How to Write a Great School Report
James and Barkin
Submitter: We found this on the shelves at our public library this year, and kept it as an example for staff. The sections on how to find information in a physical card catalog, and how to format a paper – handwritten in cursive; would not be particularly helpful to students writing a report today. The instructions are pre-Internet, so a number of problems if a student today tried to use it for a reference.

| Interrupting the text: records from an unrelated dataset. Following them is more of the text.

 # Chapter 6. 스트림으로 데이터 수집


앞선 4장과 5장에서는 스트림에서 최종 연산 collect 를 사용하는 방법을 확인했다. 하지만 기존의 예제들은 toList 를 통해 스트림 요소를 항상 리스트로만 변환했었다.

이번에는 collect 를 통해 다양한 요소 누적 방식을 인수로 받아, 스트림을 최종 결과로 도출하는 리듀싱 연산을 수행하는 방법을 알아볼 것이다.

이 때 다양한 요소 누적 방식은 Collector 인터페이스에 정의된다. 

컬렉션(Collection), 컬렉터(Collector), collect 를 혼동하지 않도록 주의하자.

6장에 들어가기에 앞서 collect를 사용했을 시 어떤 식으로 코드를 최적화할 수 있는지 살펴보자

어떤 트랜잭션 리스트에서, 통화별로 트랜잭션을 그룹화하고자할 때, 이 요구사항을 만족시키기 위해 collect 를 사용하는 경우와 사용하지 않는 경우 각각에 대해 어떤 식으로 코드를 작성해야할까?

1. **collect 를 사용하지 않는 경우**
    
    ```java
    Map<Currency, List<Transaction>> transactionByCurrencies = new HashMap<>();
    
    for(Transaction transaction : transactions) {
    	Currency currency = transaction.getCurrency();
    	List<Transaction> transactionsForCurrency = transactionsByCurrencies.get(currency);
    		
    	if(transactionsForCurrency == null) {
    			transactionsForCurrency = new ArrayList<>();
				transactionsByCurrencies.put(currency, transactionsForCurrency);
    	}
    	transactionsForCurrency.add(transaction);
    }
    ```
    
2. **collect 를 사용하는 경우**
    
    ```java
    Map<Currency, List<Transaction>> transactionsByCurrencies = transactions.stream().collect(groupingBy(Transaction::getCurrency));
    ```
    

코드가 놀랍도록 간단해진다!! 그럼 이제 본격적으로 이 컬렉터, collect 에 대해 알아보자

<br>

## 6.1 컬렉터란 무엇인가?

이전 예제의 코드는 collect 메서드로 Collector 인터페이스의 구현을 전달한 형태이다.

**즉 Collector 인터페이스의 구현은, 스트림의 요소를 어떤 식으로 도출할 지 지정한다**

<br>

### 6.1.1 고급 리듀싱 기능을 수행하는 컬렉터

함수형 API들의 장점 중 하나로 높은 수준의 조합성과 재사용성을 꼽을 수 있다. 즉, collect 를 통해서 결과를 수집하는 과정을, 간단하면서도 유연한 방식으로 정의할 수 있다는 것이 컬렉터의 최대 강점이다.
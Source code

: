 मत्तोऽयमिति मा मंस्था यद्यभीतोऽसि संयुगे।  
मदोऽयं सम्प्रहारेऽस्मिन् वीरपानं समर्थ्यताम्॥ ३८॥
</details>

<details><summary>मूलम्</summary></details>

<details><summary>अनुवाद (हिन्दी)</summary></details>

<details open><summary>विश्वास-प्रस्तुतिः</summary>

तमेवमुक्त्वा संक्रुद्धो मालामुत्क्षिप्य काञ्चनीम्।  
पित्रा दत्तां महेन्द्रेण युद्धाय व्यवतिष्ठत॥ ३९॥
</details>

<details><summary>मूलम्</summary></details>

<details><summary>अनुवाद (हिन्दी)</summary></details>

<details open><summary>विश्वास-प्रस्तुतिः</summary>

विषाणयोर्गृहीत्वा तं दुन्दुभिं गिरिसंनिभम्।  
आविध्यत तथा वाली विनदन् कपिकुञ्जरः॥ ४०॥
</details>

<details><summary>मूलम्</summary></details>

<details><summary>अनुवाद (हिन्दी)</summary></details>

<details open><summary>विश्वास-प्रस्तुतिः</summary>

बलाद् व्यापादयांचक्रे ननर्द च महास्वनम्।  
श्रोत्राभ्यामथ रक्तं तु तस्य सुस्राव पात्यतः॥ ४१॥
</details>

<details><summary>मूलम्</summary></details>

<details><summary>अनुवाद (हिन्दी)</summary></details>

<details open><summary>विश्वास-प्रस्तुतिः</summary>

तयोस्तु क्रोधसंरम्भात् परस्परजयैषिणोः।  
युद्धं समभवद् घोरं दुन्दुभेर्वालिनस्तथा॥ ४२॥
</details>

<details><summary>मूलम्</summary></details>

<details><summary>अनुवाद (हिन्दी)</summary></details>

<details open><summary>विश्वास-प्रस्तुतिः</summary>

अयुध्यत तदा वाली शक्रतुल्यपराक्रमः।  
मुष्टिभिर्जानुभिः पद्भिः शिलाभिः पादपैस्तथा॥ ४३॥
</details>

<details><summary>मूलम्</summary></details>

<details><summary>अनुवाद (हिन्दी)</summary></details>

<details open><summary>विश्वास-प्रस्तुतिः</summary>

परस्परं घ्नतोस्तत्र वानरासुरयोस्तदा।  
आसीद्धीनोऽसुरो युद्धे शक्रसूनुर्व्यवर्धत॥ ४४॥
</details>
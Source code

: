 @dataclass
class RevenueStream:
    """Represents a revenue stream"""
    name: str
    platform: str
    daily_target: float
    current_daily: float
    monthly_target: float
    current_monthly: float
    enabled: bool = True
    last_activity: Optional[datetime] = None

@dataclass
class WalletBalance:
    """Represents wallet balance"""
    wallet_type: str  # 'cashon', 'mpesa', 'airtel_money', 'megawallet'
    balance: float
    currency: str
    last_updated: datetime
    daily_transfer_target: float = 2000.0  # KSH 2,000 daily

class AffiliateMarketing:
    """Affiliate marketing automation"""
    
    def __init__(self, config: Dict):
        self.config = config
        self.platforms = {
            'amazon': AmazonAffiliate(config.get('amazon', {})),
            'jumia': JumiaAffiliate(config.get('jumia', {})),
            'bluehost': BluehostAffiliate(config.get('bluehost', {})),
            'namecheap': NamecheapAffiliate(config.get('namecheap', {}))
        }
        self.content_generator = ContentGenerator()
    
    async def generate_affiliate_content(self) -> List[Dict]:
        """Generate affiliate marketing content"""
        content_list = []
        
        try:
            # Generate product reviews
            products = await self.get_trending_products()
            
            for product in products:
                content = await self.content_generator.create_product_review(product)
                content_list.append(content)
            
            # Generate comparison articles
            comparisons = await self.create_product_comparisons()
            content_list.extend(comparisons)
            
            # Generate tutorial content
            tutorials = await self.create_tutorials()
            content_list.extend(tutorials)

Holly: Oh good, just what our high school and college patrons need! Never mind those pesky library databases that we spend thousands on, and don’t bother with word processing software either. Heck, changes in citation styles are probably just “suggestions” too. What could possibly go wrong if a student uses this for report-writing help?
Writers’ Voices series
Submitter: Look what gems we found in our collection; dusty, middle chapters from lots of books! They are a series of middle chapters of stories meant especially to be used by literacy volunteers. There is a blurb about the author in them and reading comprehension questions; sometimes even a map of countries or places mentioned in the reading. They’re thorough and well meaning teasers that have never been checked out from our stacks. These have been unused and stacked in the back of our collection for many moons. Twenty seven cliff hangers in the weeding.
Holly: They look kind of cool, so they’re not awful library books in and of themselves. As Submitter points out, though, they’ve been unused and taking up space for a while. THAT makes them ALB’s. Maybe a local literacy council would like them. I don’t really get the middle chapter part, though. Why wouldn’t they give you the first couple of chapters to suck you in and make you want to read the rest? If you just grab a few chapters from the middle of the book, you’re missing all kinds of context. That makes for confusion and frustration – not reading comprehension!